#### [Instructions for the task]
Retype each record exactly; no pictures.

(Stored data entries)
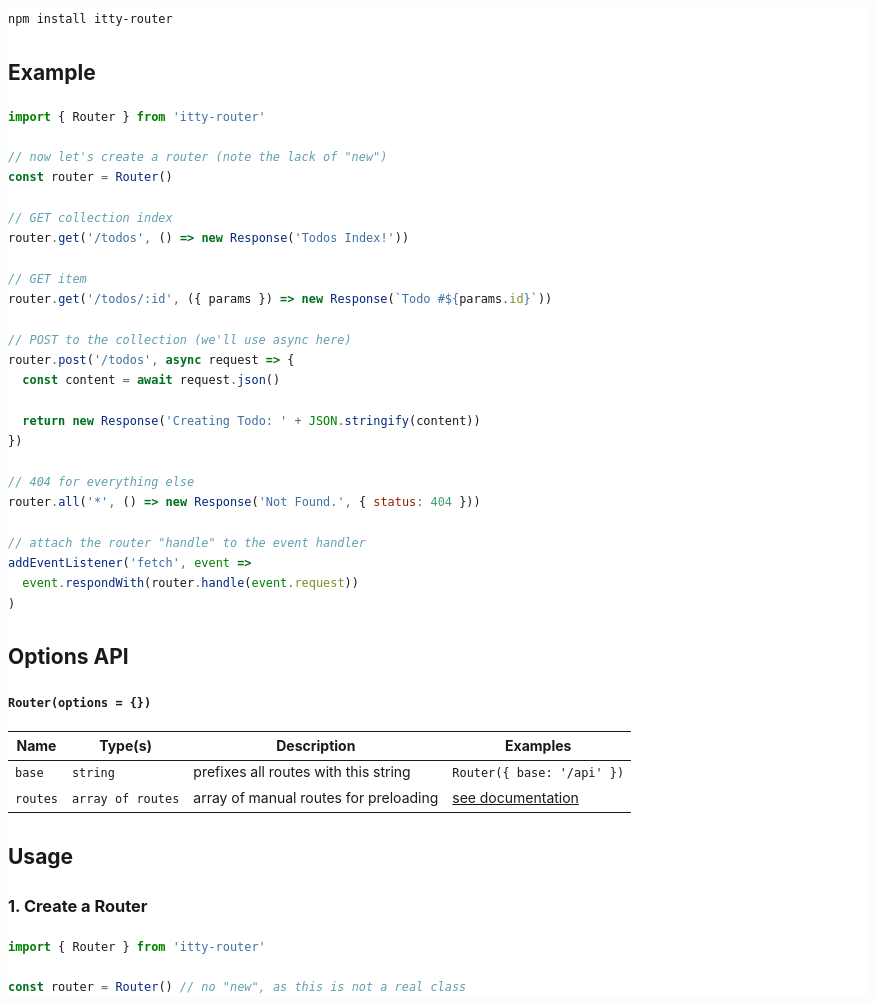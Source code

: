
 ```
npm install itty-router
```

## Example
```js
import { Router } from 'itty-router'

// now let's create a router (note the lack of "new")
const router = Router()

// GET collection index
router.get('/todos', () => new Response('Todos Index!'))

// GET item
router.get('/todos/:id', ({ params }) => new Response(`Todo #${params.id}`))

// POST to the collection (we'll use async here)
router.post('/todos', async request => {
  const content = await request.json()

  return new Response('Creating Todo: ' + JSON.stringify(content))
})

// 404 for everything else
router.all('*', () => new Response('Not Found.', { status: 404 }))

// attach the router "handle" to the event handler
addEventListener('fetch', event =>
  event.respondWith(router.handle(event.request))
)
```

## Options API
#### `Router(options = {})`

| Name | Type(s) | Description | Examples |
| --- | --- | --- | --- |
| `base` | `string` | prefixes all routes with this string | `Router({ base: '/api' })`
| `routes` | `array of routes` | array of manual routes for preloading | [see documentation](#manual-routes)

## Usage
### 1. Create a Router
```js
import { Router } from 'itty-router'

const router = Router() // no "new", as this is not a real class
```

#### [Result for this exercise]
Source code

:
 ```
npm install itty-router
```

## Example
```js
import { Router } from 'itty-router'

// now let's create a router (note the lack of "new")
const router = Router()

// GET collection index
router.get('/todos', () => new Response('Todos Index!'))

// GET item
router.get('/todos/:id', ({ params }) => new Response(`Todo #${params.id}`))

// POST to the collection (we'll use async here)
router.post('/todos', async request => {
  const content = await request.json()

  return new Response('Creating Todo: ' + JSON.stringify(content))
})

// 404 for everything else
router.all('*', () => new Response('Not Found.', { status: 404 }))

// attach the router "handle" to the event handler
addEventListener('fetch', event =>
  event.respondWith(router.handle(event.request))
)
```

## Options API
#### `Router(options = {})`

| Name | Type(s) | Description | Examples |
| --- | --- | --- | --- |
| `base` | `string` | prefixes all routes with this string | `Router({ base: '/api' })`
| `routes` | `array of routes` | array of manual routes for preloading | [see documentation](#manual-routes)

## Usage
### 1. Create a Router
```js
import { Router } from 'itty-router'

const router = Router() // no "new", as this is not a real class
```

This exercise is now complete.